* Task objective
Throughout the entries below, report every line where "assumption" is found.

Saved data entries

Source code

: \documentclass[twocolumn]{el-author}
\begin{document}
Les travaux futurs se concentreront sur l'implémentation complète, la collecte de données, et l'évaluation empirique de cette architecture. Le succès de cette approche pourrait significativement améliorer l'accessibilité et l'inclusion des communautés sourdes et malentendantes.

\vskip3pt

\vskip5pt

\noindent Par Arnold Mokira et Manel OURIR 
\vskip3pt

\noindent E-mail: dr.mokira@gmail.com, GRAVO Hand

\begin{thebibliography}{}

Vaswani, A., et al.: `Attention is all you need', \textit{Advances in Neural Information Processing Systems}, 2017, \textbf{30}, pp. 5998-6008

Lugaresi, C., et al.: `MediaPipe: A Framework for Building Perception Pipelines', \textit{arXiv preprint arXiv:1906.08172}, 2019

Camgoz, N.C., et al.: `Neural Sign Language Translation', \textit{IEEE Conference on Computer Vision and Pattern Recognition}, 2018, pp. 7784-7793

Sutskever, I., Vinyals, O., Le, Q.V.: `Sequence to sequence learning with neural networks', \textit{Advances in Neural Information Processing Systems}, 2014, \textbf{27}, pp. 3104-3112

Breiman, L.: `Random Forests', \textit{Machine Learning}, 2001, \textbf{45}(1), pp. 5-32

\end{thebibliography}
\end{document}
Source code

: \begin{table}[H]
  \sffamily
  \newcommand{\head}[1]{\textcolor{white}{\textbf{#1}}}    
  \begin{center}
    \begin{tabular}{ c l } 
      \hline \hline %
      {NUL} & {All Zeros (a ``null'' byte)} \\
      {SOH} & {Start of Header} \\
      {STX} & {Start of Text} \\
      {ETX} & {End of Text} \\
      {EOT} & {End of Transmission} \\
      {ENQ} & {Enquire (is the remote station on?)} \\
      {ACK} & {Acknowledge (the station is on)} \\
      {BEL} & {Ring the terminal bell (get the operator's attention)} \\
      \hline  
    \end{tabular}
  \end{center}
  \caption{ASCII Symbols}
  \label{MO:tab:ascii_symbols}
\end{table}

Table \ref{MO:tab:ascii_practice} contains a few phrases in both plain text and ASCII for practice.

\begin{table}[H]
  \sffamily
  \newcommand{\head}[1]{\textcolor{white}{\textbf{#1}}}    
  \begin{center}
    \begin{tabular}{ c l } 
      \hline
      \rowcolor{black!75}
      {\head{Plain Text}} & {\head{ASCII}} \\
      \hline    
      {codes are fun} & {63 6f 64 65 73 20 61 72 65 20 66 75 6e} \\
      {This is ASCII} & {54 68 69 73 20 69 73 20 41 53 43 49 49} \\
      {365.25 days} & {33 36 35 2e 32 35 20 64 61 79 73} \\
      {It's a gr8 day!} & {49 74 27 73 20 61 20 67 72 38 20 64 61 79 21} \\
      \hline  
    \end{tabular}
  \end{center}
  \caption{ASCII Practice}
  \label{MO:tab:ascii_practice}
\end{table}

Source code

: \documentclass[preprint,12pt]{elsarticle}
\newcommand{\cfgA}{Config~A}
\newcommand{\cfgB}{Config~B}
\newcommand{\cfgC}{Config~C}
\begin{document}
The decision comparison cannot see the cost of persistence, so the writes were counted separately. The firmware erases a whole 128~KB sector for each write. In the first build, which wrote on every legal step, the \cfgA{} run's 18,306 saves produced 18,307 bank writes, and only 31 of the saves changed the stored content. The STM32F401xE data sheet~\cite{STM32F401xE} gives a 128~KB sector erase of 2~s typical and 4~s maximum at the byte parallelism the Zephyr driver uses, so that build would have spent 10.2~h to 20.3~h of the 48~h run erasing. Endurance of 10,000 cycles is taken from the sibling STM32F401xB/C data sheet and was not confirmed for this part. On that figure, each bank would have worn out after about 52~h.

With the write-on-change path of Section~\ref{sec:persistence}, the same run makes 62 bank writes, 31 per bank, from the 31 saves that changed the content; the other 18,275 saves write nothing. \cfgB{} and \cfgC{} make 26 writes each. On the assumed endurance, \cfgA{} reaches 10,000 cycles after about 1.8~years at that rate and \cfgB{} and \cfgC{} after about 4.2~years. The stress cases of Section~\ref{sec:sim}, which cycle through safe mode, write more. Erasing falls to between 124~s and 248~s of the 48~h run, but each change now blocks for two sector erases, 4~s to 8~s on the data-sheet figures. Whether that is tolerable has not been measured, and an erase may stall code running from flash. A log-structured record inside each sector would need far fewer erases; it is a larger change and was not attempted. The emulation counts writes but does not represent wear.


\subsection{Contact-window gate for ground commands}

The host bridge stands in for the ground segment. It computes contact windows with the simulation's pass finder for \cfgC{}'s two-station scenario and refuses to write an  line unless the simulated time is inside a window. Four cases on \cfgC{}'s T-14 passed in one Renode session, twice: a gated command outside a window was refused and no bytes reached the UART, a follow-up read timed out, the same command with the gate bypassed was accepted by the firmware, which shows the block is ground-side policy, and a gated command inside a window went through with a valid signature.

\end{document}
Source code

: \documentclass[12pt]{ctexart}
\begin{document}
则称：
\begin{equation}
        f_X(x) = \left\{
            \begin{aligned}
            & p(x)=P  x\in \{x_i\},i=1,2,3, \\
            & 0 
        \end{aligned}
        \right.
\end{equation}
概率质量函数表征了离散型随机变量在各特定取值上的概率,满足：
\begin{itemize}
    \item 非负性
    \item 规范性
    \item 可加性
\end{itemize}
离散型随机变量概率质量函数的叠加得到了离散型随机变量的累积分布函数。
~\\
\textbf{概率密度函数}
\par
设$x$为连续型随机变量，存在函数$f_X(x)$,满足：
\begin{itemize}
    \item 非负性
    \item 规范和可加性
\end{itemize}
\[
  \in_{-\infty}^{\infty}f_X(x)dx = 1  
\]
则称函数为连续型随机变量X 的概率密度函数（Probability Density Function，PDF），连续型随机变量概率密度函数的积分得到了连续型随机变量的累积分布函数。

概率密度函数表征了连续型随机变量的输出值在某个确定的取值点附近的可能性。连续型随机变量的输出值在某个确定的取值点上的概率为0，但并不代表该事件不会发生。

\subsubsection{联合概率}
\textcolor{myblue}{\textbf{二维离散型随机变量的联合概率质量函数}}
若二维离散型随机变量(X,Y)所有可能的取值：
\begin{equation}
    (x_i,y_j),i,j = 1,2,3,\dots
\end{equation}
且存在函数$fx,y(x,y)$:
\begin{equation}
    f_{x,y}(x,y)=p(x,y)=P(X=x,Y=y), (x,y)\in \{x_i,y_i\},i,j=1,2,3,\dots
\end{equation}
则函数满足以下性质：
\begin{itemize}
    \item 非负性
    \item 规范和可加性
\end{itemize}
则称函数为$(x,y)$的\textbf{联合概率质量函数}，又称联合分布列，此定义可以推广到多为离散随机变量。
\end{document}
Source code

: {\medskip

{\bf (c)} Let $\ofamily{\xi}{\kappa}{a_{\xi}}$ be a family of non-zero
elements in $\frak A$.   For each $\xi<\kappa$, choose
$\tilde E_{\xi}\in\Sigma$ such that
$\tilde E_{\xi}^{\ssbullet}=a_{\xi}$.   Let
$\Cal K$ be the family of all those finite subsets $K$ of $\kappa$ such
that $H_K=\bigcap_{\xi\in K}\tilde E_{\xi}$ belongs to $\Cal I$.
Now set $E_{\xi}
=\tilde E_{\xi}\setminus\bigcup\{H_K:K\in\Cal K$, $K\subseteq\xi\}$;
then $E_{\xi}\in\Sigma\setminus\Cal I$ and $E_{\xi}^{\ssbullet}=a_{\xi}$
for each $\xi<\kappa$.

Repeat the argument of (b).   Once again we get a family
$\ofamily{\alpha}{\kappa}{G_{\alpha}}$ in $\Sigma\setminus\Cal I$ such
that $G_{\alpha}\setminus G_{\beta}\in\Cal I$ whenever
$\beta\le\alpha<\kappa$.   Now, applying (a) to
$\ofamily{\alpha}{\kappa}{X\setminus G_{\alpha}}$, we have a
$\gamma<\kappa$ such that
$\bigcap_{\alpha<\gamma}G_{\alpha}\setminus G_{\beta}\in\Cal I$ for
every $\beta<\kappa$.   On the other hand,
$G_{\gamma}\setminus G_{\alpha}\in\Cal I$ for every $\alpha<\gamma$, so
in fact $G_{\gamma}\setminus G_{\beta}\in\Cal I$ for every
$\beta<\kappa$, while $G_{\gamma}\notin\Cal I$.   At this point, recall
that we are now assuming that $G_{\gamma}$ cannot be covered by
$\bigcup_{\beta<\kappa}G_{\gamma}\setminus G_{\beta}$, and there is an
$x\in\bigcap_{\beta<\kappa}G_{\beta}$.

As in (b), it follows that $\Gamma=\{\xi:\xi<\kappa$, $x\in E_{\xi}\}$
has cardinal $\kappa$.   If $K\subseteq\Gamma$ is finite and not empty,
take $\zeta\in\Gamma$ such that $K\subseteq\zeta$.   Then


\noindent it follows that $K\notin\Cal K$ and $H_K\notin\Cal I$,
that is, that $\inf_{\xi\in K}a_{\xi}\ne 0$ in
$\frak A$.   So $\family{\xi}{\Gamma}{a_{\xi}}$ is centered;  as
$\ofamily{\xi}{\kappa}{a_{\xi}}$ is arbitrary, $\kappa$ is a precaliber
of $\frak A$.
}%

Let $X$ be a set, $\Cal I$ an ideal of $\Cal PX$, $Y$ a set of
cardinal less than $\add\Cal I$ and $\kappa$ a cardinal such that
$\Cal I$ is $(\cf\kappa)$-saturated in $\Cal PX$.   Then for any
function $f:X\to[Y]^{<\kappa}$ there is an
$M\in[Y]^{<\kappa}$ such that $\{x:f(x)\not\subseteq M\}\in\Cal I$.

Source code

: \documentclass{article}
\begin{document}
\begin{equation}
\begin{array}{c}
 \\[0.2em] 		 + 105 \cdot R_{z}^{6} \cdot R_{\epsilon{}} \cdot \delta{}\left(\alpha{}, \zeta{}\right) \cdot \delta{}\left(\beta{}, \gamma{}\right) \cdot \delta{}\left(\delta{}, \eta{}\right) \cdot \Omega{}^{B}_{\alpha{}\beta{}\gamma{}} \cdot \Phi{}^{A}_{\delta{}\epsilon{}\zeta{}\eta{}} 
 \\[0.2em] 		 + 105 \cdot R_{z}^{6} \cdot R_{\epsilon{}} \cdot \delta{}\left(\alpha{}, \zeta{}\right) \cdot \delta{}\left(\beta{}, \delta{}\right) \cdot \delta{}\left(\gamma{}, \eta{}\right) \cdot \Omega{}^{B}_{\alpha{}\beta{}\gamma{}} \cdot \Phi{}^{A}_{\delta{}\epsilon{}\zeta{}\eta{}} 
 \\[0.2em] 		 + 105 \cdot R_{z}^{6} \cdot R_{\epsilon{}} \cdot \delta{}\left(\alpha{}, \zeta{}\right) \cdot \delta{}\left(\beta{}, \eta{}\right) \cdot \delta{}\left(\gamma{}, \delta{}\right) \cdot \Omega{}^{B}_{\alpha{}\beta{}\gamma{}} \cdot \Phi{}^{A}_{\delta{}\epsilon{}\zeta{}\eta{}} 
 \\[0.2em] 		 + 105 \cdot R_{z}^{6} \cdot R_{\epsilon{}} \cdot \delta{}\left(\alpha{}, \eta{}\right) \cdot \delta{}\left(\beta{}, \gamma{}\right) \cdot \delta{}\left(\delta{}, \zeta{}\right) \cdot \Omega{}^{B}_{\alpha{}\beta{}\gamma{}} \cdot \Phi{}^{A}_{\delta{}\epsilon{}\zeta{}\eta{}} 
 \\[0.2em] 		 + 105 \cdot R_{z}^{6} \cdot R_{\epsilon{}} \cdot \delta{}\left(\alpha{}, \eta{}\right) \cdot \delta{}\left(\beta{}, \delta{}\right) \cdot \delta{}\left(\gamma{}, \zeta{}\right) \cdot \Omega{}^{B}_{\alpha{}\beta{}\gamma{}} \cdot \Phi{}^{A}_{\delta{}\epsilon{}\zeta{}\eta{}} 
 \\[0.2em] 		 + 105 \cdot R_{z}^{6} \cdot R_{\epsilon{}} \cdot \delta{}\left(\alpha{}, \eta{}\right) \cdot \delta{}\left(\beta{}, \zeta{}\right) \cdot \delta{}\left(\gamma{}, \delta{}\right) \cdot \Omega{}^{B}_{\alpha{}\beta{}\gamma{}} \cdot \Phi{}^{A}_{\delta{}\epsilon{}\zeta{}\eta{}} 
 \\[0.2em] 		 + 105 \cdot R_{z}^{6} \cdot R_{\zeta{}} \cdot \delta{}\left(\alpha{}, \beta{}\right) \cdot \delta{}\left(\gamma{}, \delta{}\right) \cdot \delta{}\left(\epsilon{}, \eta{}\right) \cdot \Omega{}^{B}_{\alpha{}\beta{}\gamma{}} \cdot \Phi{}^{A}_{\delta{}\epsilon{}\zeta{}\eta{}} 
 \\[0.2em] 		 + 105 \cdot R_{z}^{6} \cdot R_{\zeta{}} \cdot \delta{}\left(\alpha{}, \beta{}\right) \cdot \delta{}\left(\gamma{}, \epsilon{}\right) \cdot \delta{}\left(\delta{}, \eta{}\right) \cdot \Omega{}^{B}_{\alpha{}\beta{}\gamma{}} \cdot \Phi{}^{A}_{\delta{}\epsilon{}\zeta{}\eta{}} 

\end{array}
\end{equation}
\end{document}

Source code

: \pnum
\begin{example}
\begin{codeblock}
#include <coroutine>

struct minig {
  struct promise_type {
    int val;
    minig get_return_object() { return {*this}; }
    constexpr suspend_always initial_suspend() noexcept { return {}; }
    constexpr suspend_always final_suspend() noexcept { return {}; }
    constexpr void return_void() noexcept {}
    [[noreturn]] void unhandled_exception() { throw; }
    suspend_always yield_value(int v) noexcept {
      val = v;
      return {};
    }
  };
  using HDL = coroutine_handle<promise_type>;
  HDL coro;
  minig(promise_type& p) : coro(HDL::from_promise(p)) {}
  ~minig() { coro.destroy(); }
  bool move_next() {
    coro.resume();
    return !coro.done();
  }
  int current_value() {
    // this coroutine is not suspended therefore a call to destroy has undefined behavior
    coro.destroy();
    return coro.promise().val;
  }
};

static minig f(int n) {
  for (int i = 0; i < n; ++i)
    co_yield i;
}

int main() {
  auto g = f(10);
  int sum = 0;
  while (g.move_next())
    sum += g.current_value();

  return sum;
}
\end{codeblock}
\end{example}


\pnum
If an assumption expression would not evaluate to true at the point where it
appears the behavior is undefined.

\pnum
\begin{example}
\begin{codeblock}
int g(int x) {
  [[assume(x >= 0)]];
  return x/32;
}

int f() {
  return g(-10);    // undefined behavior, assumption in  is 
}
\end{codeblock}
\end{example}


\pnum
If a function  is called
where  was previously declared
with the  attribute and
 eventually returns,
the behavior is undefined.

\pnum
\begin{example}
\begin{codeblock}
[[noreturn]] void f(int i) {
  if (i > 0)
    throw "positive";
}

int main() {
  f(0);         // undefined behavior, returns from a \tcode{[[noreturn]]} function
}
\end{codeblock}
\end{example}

* Expected output
If an assumption expression would not evaluate to true at the point where it
  return g(-10);    // undefined behavior, assumption in  is 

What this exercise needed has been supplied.